- **PROBLEM DETAILS**:
Go through the listing below and say how many lines include "visited". Give the number by itself.

- **GIVEN RECORDS**:
# # # # #
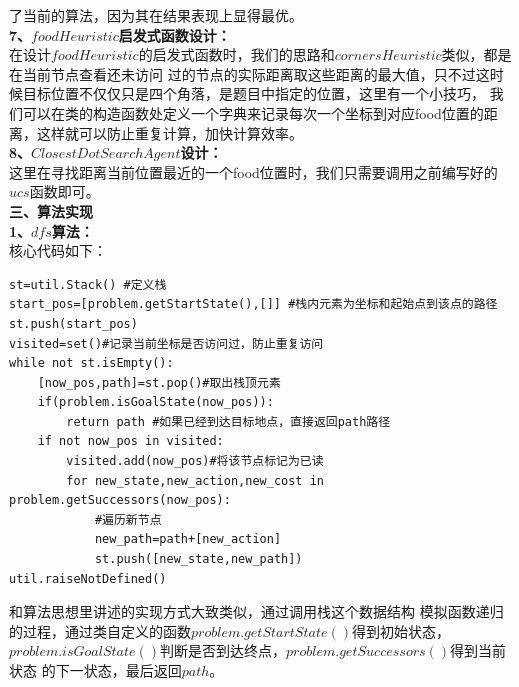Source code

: \documentclass[a4paper,12pt,UTF8]{article}
\begin{document}
\begin{flushleft}
{{        了当前的算法，因为其在结果表现上显得最优。\\
    }
    \large{
        \hspace{1cm}\textbf{7、$foodHeuristic$启发式函数设计：\\}
    }
    \normalsize{
        \hspace{1cm}在设计$foodHeuristic$的启发式函数时，我们的思路和$cornersHeuristic$类似，都是在当前节点查看还未访问
        过的节点的实际距离取这些距离的最大值，只不过这时候目标位置不仅仅只是四个角落，是题目中指定的位置，这里有一个小技巧，
        我们可以在类的构造函数处定义一个字典来记录每次一个坐标到对应food位置的距离，这样就可以防止重复计算，加快计算效率。\\
    }
    \large{
        \hspace{1cm}\textbf{8、$ClosestDotSearchAgent$设计：\\}
    }
    \normalsize{
        \hspace{1cm}这里在寻找距离当前位置最近的一个food位置时，我们只需要调用之前编写好的$ucs$函数即可。\\
    }
    \Large{
        \textbf{
            三、算法实现\\
        }
    }
    \large{
        \hspace{1cm}\textbf{1、$dfs$算法：\\}
    }
    \normalsize{
        \hspace{1cm}核心代码如下：\\
    }
    \scriptsize{
        \begin{lstlisting}
st=util.Stack() #定义栈
start_pos=[problem.getStartState(),[]] #栈内元素为坐标和起始点到该点的路径
st.push(start_pos)
visited=set()#记录当前坐标是否访问过，防止重复访问
while not st.isEmpty():
    [now_pos,path]=st.pop()#取出栈顶元素
    if(problem.isGoalState(now_pos)):
        return path #如果已经到达目标地点，直接返回path路径
    if not now_pos in visited:
        visited.add(now_pos)#将该节点标记为已读
        for new_state,new_action,new_cost in problem.getSuccessors(now_pos):
            #遍历新节点
            new_path=path+[new_action]
            st.push([new_state,new_path])
util.raiseNotDefined()
        \end{lstlisting}
    }
    \normalsize{
        \hspace{1cm}和算法思想里讲述的实现方式大致类似，通过调用栈这个数据结构
        模拟函数递归的过程，通过类自定义的函数$problem.getStartState()$得到初始状态，
        $problem.isGoalState()$判断是否到达终点，$ problem.getSuccessors()$得到当前状态
        的下一状态，最后返回$path$。\\
}}
\end{flushleft}
\end{document}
# # # # #
- **RESULT**:
3